86-year-old collected over 100,000 hongbaos over 15 years

Lin Yangchen
The Straits Times
Tuesday, Jan 31, 2017

Like many who recently received a hongbao, you probably ripped it apart, kept the cash and discarded the red packet.

Not Mr Samson Low Seng San, 86. He keeps the empty hongbao envelopes, now in the thousands.

They are everywhere in his four-room flat in Toa Payoh - in his wardrobe, under the bed, in the bedside drawer, on shelves reaching to the ceiling - while thousands more fill the storeroom in his home.

The hongbao collector has amassed, by his estimate, some 100,000 hongbao over 15 years, and the number is creeping up by the week.

His wife, Madam Pua Gek Cheng, 73, who sleeps in a separate room, said in resignation: "The house is becoming a rubbish dump."Although they are kept neatly in files and boxes, the rooms are overflowing with them.

But Mr Low said collecting hongbao has kept his brain and body humming.

The retired businessman, who is a little hard of hearing, is sprightly and enthusiastic. "If you don't use your mind, you'll get dementia very quickly," he said.

"It is a difficult task... Others just collect hongbao as long as they're of different designs, but I organise them into topics. Whatever type of hongbao you want to see, I can easily find it for you," he said with pride.

Mr Low took out a few hefty pocket files from the shelf last week and opened them to show The Straits Times page after page of hongbao enclosed in plastic sleeves and stuck neatly on A4 pages.

There were two of each design, showing the front and back, which enabled a design split between the front and back of a hongbao to be seen in its entirety.

The edges of the pages are embellished with decorative patterns photocopied from artwork Mr Low found elsewhere. Some of them are even coloured by hand.

Like a library, the files hold hongbao sorted according to the company that issued them, the year of issue, or Chinese zodiac animals.

There are hongbao from companies such as Daikin, Tiger Beer, DBS Bank and McDonald's.

There is an album full of hongbao from Buddhist temples and Christian churches, their designs containing religious teachings and imagery.

There is even one file containing green and purple hongbao, colours the Malay and Indian communities respectively consider sacred and peaceful.

Mr Low also dug out a box containing hongbao from the 1950s to 1970s. Many of them are in a darker shade of red and, being meant for coins, about a quarter the size of today's hongbao.

Madam Pua, who used to run a shop selling stamps to collectors, said: "The red ink comes off easily on your fingers, and people sometimes used it as lipstick."

Added Madam Pua, who could not avoid becoming a hongbao buff herself: "It wasn't fashionable to keep hongbao back then, and most people discarded them after taking out the money."

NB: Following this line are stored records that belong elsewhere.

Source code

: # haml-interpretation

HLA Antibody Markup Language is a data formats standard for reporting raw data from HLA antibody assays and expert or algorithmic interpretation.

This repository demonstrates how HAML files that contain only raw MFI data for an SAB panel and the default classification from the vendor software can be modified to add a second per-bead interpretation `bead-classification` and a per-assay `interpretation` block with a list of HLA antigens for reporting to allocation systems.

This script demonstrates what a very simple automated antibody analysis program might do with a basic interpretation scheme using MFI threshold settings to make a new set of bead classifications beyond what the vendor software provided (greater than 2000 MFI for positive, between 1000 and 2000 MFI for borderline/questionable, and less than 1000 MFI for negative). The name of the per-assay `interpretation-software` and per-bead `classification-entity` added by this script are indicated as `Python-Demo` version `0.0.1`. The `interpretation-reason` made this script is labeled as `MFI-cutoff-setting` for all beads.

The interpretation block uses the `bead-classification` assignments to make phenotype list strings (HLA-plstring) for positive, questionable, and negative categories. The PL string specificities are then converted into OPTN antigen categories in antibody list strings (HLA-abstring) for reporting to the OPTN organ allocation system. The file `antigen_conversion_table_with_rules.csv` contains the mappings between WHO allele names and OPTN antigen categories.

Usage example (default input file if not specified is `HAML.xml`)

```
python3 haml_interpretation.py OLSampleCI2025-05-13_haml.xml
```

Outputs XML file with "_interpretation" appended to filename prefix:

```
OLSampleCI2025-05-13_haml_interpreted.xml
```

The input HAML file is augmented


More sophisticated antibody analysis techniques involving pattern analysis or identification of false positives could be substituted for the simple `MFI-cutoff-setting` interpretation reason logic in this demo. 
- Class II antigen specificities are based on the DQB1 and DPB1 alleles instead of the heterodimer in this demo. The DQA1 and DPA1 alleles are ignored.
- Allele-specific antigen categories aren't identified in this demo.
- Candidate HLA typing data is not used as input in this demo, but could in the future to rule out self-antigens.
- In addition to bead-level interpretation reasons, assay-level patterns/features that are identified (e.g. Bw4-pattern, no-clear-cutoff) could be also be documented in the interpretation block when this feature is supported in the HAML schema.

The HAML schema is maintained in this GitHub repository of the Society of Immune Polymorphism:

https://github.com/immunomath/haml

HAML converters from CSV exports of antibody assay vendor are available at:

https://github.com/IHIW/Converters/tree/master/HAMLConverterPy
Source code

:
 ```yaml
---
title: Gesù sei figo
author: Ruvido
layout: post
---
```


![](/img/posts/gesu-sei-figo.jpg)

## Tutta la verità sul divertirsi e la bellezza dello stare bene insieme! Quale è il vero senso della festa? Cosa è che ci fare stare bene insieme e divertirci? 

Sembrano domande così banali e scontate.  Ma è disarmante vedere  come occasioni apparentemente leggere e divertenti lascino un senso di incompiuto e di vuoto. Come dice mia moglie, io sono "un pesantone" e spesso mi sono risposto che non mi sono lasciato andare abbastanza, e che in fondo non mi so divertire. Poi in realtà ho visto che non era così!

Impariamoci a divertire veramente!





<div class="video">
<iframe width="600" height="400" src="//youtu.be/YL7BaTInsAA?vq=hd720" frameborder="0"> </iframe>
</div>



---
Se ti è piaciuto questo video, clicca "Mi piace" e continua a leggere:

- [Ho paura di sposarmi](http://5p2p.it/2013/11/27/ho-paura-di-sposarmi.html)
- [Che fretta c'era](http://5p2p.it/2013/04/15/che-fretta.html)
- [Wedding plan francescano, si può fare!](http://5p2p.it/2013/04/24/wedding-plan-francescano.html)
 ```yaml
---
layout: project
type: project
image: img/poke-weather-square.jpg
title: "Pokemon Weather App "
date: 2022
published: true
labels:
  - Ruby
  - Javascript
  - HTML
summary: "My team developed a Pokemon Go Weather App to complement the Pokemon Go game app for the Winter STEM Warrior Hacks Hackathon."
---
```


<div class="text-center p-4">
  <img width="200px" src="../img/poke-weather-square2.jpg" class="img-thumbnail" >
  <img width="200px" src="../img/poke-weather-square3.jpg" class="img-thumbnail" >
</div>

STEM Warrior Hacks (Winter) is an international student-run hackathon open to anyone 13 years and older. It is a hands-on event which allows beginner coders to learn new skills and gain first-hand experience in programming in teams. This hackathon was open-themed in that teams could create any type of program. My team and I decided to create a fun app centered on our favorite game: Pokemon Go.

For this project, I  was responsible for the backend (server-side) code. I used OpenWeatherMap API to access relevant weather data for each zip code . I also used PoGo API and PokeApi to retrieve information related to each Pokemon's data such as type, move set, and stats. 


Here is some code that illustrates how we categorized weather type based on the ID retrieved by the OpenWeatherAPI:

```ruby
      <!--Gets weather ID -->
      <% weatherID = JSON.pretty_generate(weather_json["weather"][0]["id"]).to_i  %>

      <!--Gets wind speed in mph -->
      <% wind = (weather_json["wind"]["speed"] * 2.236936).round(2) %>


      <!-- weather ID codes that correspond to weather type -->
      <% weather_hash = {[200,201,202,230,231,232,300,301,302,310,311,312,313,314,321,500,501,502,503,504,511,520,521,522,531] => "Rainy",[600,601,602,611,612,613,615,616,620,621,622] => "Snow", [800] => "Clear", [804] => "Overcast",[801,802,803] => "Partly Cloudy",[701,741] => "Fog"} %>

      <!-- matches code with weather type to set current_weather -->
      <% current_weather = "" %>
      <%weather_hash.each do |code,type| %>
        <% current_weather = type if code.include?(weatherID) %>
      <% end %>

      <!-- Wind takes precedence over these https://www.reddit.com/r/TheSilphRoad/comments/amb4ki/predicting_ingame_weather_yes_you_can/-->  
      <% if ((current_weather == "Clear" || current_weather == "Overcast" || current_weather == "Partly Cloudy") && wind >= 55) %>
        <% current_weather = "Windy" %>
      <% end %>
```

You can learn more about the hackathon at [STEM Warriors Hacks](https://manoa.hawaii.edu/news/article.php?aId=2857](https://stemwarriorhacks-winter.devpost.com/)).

When asked whether he had any favourites, Mr Low said: "I can't say, there are so many designs. I focus on completing the series, not on whether the hongbao is nice or not. It depends on individual taste."

Indeed, he said he takes a liking to the more colourful designs while Madam Pua finds those too gaudy and said she prefers the red ones with gold artwork.

Mr Low conceded that he can never complete his collection. There are just too many out there, and the older hongbao are elusive and expensive.

He said that having spent a few thousand dollars over the years, his collection is worth about as much. "I collect hongbao because I like them, not for investment," he added.

He avoids hongbao sets that can command prices of up to a few hundred dollars, such as complete sets from banks that have exclusive designs for their priority banking and private banking customers.

Mr Low said he frequents the Chinatown area on most Sundays, where he buys from fellow collectors who set up temporary stalls.

On the weekend before Chinese New Year, he spent about $50 on some of the latest designs, such as a McDonald's hongbao showing a large packet of French fries on the front.

When not out hongbao hunting, he spends the day sorting out his new acquisitions, meticulously putting them in plastic sleeves and mounting them in the album.

And things look set to get even busier, as Mr Low is talking with a bunch of friends about setting up a society of hongbao collectors, which could materialise later this year.

Another collects branded hongbao

Four years ago, hongbao collector Jason Chia began to specialise in hongbao from luxury brands.

"I decided to focus on that because it gave me an extra challenge," said Mr Chia, 57, a project manager in the construction industry.

Names like Ferrari, Lamborghini, Rolex and Estee Lauder grace his hongbao, along with rarely seen editions released by design agencies or by banks for their private banking customers.

Mr Chia estimates that about 300 designs appear every year from these luxury brands.

In fact, it was a special design that inspired him to start collecting hongbao about eight years ago.

"I heard on FM95.8 that VivoCity would be giving away a special-edition hongbao if you spend more than $100. I liked the design very much and started collecting," said Mr Chia.

He has accumulated more than 1,000 brand-name designs among the 6,000 hongbao in his entire collection.

He sources the premium hongbao mainly through exchange with fellow collectors and from friends who are customers of those companies.

He estimates that about 10 collectors in Singapore specialise in branded hongbao.